The expected output is an exact restatement of all the records.

Stored data

════════════════════

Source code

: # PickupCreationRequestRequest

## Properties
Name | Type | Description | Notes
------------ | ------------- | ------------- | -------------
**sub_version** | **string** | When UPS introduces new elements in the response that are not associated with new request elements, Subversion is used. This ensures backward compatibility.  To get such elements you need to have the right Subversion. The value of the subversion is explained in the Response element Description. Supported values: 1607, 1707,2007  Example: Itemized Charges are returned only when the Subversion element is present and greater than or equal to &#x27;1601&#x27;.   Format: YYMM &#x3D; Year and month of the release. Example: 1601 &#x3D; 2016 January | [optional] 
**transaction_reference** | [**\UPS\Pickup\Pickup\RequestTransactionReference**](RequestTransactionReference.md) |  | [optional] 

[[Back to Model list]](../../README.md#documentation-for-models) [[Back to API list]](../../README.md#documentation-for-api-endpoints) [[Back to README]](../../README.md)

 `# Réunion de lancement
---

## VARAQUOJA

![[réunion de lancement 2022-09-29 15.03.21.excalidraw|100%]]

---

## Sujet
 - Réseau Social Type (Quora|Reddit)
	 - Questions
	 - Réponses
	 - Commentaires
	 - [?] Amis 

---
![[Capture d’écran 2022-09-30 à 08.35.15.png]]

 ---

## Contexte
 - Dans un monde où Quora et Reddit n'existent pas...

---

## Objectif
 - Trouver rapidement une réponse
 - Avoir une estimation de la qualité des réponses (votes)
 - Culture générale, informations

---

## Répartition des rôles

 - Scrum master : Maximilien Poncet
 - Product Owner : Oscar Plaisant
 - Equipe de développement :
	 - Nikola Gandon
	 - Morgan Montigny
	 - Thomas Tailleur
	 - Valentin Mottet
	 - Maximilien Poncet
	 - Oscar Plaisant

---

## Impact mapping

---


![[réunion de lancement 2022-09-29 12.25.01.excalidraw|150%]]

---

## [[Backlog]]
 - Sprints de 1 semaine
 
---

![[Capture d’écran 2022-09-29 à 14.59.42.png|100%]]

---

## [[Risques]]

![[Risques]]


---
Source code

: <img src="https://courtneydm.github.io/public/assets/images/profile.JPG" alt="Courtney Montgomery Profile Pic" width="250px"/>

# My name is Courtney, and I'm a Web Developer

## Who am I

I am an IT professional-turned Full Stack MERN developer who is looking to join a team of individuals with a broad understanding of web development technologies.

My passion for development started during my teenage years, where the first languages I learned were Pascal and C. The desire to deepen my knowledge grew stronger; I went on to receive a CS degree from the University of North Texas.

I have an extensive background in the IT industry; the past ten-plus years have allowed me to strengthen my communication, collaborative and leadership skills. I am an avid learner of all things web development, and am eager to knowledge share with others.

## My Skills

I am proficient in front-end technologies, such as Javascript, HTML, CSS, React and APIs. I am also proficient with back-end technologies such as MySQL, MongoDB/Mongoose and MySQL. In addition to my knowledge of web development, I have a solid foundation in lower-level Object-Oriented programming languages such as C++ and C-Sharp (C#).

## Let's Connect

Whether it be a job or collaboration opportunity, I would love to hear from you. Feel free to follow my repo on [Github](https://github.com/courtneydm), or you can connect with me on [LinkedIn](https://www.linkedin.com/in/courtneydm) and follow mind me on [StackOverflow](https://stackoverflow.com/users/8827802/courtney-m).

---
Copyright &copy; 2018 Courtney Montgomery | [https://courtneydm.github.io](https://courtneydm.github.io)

════════════════════

[Task answer]
Source code

: # PickupCreationRequestRequest

## Properties
Name | Type | Description | Notes
------------ | ------------- | ------------- | -------------
**sub_version** | **string** | When UPS introduces new elements in the response that are not associated with new request elements, Subversion is used. This ensures backward compatibility.  To get such elements you need to have the right Subversion. The value of the subversion is explained in the Response element Description. Supported values: 1607, 1707,2007  Example: Itemized Charges are returned only when the Subversion element is present and greater than or equal to &#x27;1601&#x27;.   Format: YYMM &#x3D; Year and month of the release. Example: 1601 &#x3D; 2016 January | [optional] 
**transaction_reference** | [**\UPS\Pickup\Pickup\RequestTransactionReference**](RequestTransactionReference.md) |  | [optional] 

[[Back to Model list]](../../README.md#documentation-for-models) [[Back to API list]](../../README.md#documentation-for-api-endpoints) [[Back to README]](../../README.md)

 `# Réunion de lancement
---

## VARAQUOJA

![[réunion de lancement 2022-09-29 15.03.21.excalidraw|100%]]

---

## Sujet
 - Réseau Social Type (Quora|Reddit)
	 - Questions
	 - Réponses
	 - Commentaires
	 - [?] Amis 

---
![[Capture d’écran 2022-09-30 à 08.35.15.png]]

 ---

## Contexte
 - Dans un monde où Quora et Reddit n'existent pas...

---

## Objectif
 - Trouver rapidement une réponse
 - Avoir une estimation de la qualité des réponses (votes)
 - Culture générale, informations

---

## Répartition des rôles

 - Scrum master : Maximilien Poncet
 - Product Owner : Oscar Plaisant
 - Equipe de développement :
	 - Nikola Gandon
	 - Morgan Montigny
	 - Thomas Tailleur
	 - Valentin Mottet
	 - Maximilien Poncet
	 - Oscar Plaisant

---

## Impact mapping

---


![[réunion de lancement 2022-09-29 12.25.01.excalidraw|150%]]

---

## [[Backlog]]
 - Sprints de 1 semaine
 
---

![[Capture d’écran 2022-09-29 à 14.59.42.png|100%]]

---

## [[Risques]]

![[Risques]]


---
Source code

: <img src="https://courtneydm.github.io/public/assets/images/profile.JPG" alt="Courtney Montgomery Profile Pic" width="250px"/>

# My name is Courtney, and I'm a Web Developer

## Who am I

I am an IT professional-turned Full Stack MERN developer who is looking to join a team of individuals with a broad understanding of web development technologies.

My passion for development started during my teenage years, where the first languages I learned were Pascal and C. The desire to deepen my knowledge grew stronger; I went on to receive a CS degree from the University of North Texas.

I have an extensive background in the IT industry; the past ten-plus years have allowed me to strengthen my communication, collaborative and leadership skills. I am an avid learner of all things web development, and am eager to knowledge share with others.

## My Skills

I am proficient in front-end technologies, such as Javascript, HTML, CSS, React and APIs. I am also proficient with back-end technologies such as MySQL, MongoDB/Mongoose and MySQL. In addition to my knowledge of web development, I have a solid foundation in lower-level Object-Oriented programming languages such as C++ and C-Sharp (C#).

## Let's Connect

Whether it be a job or collaboration opportunity, I would love to hear from you. Feel free to follow my repo on [Github](https://github.com/courtneydm), or you can connect with me on [LinkedIn](https://www.linkedin.com/in/courtneydm) and follow mind me on [StackOverflow](https://stackoverflow.com/users/8827802/courtney-m).

---
Copyright &copy; 2018 Courtney Montgomery | [https://courtneydm.github.io](https://courtneydm.github.io)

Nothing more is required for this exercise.